FWIW, I am a developer with strong Linux/unix admin knowledge, and plenty of PHP experience.

As someone who frequently hires Wordpress freelancers, I offer this:

Don't 'sell' the client on using Wordpress relative to other frameworks. They don't need to know the complete power and limitations of the WP ecosystem; that's your job (in their eyes). Just say 'yes.'

>Can I add products later? Yes. >Can I add pages? Yes. >Can I add coupons? Yes. >Does it have SEO? Yes.

It's easy work for someone like you with sysadmin and PHP skills. Your client will love how quickly you can diagnose whatever problems they're having.

Thanks! I think a lot about this, and start changing my profile, at first I was mention the tech skills in my profile I change it to more functional speech.

And I promise I will be less technical when doing proposals. Thanks for your comment I really think a lot about this.
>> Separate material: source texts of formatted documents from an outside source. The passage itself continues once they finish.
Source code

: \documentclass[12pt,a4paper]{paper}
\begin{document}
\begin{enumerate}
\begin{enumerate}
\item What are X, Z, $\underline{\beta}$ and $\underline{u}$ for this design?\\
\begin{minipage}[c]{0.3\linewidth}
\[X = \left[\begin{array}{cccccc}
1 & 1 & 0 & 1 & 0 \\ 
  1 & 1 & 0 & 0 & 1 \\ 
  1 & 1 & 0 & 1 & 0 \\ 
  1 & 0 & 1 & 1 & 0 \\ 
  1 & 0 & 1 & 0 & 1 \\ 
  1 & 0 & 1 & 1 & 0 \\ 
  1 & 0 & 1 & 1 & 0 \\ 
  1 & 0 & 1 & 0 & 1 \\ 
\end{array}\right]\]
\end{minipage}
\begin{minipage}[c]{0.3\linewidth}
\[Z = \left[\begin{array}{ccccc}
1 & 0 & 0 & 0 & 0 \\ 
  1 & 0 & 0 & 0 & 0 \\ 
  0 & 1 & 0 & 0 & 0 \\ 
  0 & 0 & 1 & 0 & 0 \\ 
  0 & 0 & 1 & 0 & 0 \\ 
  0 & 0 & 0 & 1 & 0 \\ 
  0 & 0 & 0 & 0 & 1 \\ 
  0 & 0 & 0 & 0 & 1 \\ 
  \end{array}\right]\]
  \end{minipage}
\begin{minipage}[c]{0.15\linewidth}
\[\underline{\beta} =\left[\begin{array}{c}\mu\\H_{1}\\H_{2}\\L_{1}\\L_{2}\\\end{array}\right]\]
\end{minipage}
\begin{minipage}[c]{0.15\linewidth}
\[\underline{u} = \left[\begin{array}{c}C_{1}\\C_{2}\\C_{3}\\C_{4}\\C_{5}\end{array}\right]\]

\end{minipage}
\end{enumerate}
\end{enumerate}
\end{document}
I'm a full-time wordpress developer. Wordpress is diverse enough to be a solid platform for e-commerce, CRM, CMS, and a lot of other social-styled websites. In other words, it's not just for blogs. It's popular enough that it's an easy sell, and there's a ton of work around it.
WordPress is a 10k piece of software that is completely free. You start from there, and explain how and why OSS works, and what work they would be paying for.

If they can understand the "everyone does a little bit" model (an overgeneralization), and understand the value proposition of WordPress, there's not really a lot to sell. Almost everyone can afford a WordPress installation and WordPress can scale to fit almost everyone's needs. Just don't abuse it.

Find out their business problems and talk to them about those. People don't care about the technology (ok, most of them) but they do care about their problems.

Don't even mention wordpress.

More here: http://doubleyourfreelancing.com/get-started/

Yes, my early jobs when I was in school was about sysadmin and later learn PHP and Python. at first I sell my profile as a sysadmin expert and reading the comments I feel that was a mistake.